## WHAT IS NEEDED:
Extract the final stretch of the data: the line that contains "4. 如何评估一种安排的好坏？" and every line after it, unaltered, and no other lines.
┌─ TASK INPUTS
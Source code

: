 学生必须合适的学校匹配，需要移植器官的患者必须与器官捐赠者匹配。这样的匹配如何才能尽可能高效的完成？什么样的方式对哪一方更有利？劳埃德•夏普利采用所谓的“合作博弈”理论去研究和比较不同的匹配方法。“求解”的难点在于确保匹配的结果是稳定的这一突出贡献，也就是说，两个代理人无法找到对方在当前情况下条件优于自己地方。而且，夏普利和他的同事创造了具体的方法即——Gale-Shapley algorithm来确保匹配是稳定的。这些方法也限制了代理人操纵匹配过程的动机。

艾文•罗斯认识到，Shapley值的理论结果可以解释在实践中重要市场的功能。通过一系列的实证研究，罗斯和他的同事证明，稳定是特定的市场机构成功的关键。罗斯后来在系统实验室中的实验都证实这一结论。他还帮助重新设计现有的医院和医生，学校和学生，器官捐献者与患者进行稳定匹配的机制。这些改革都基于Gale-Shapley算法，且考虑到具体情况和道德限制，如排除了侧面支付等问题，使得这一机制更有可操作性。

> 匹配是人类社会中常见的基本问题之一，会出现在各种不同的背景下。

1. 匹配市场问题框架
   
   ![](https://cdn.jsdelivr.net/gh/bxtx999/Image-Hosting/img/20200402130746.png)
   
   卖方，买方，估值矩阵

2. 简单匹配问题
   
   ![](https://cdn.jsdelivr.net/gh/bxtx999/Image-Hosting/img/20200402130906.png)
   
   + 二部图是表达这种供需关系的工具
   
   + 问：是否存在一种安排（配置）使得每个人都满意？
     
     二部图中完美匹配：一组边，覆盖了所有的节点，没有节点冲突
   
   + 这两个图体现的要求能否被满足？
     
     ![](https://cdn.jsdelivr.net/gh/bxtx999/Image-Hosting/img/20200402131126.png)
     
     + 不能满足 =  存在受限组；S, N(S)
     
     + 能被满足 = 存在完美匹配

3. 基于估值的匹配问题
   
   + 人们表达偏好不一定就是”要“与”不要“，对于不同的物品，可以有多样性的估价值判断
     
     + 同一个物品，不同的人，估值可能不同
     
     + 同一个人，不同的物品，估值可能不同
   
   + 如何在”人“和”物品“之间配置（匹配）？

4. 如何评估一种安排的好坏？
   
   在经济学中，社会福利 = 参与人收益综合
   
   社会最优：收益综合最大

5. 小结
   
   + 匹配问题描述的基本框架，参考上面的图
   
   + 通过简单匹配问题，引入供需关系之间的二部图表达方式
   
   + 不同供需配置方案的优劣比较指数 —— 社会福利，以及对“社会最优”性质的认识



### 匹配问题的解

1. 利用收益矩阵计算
└─
## SOLUTION TO THIS PROBLEM:
4. 如何评估一种安排的好坏？
   
   在经济学中，社会福利 = 参与人收益综合
   
   社会最优：收益综合最大

5. 小结
   
   + 匹配问题描述的基本框架，参考上面的图
   
   + 通过简单匹配问题，引入供需关系之间的二部图表达方式
   
   + 不同供需配置方案的优劣比较指数 —— 社会福利，以及对“社会最优”性质的认识



### 匹配问题的解

1. 利用收益矩阵计算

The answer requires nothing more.